Data side note: Institutions are pulling out—not just retail
The Reddit discussion reflects sentiment—but fund flows offer colder, harder validation.
According to BeInCrypto data, Bitcoin spot ETFs recorded ~$2.3 billion in net outflows in May 2026—the largest single-month outflow of the year and the biggest since November 2025. In contrast, April and March saw net inflows of ~$1.97 billion and ~$1.32 billion, respectively. Cumulative net ETF inflows have declined from $58.09 billion in April to $55.79 billion.

In May, BTC fell only ~3.7%, yet ETF outflows were over ten times larger than the $206 million net redemptions seen in February. Institutional de-risking is clearly accelerating faster than price declines alone would suggest.
Meanwhile, the Fear & Greed Index has dropped to 28 (“Fear”), marking the lowest market sentiment level since the start of 2026.
So when will the next rotation arrive?
This is the question harukasweet repeatedly pressed. Responses varied widely—but honesty was surprisingly consistent.
User only_linear_joseph offered a more pragmatic analysis: Cash and bond yields are highly competitive right now—a rarity in prior years. As long as high interest rates persist, capital has little incentive to shift from fixed-income assets into high-volatility ones. After discussing with the OP, he even corrected his own earlier contradiction: If inflation remains stubbornly high, the Fed won’t cut rates—and crypto will stay sidelined.
No one offered a definitive answer.

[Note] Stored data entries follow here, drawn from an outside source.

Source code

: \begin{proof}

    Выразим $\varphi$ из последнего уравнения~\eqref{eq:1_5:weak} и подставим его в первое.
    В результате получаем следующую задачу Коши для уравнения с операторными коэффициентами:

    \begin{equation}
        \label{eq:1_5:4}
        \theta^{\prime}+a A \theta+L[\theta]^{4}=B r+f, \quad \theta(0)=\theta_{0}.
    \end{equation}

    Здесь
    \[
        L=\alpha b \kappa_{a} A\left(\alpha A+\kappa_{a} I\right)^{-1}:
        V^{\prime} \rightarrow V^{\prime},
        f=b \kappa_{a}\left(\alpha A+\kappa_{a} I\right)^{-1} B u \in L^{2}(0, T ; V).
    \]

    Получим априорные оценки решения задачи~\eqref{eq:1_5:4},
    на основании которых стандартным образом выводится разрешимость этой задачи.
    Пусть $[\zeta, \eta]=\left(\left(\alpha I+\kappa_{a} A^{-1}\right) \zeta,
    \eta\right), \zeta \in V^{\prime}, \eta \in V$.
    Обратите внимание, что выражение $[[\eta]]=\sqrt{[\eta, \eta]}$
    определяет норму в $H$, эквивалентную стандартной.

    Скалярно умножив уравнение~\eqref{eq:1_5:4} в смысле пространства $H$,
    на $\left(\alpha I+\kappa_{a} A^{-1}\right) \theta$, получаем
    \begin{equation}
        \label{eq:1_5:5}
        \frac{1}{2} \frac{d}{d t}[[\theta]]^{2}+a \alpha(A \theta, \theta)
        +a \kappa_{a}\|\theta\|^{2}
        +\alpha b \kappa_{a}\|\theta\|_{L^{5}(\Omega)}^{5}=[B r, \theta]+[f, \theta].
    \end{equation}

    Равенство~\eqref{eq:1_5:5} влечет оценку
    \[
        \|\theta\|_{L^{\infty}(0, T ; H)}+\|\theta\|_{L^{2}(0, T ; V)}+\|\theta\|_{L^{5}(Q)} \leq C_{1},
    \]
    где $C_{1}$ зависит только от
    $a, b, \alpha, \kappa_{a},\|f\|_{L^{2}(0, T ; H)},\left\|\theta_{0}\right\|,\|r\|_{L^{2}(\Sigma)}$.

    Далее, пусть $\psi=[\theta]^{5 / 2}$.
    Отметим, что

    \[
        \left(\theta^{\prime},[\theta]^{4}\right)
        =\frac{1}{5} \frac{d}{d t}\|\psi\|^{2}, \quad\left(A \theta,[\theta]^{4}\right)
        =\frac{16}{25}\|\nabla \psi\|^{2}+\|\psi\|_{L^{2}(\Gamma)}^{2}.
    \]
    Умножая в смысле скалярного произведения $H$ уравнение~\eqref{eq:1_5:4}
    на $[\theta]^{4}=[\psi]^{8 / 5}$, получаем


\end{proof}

But perhaps one comment best captures the prevailing mindset: When asked “Why the rush?”, harukasweet replied with just two words: “Opportunity cost.”
Every day money sits idle outside crypto is money potentially earning returns elsewhere. That’s the true source of anxiety across the crypto community today—not “Will it come back?” but “What will I have missed while waiting for it to return?”
Data as of June 2, 2026. This article is a sentiment watch and does not constitute investment advice.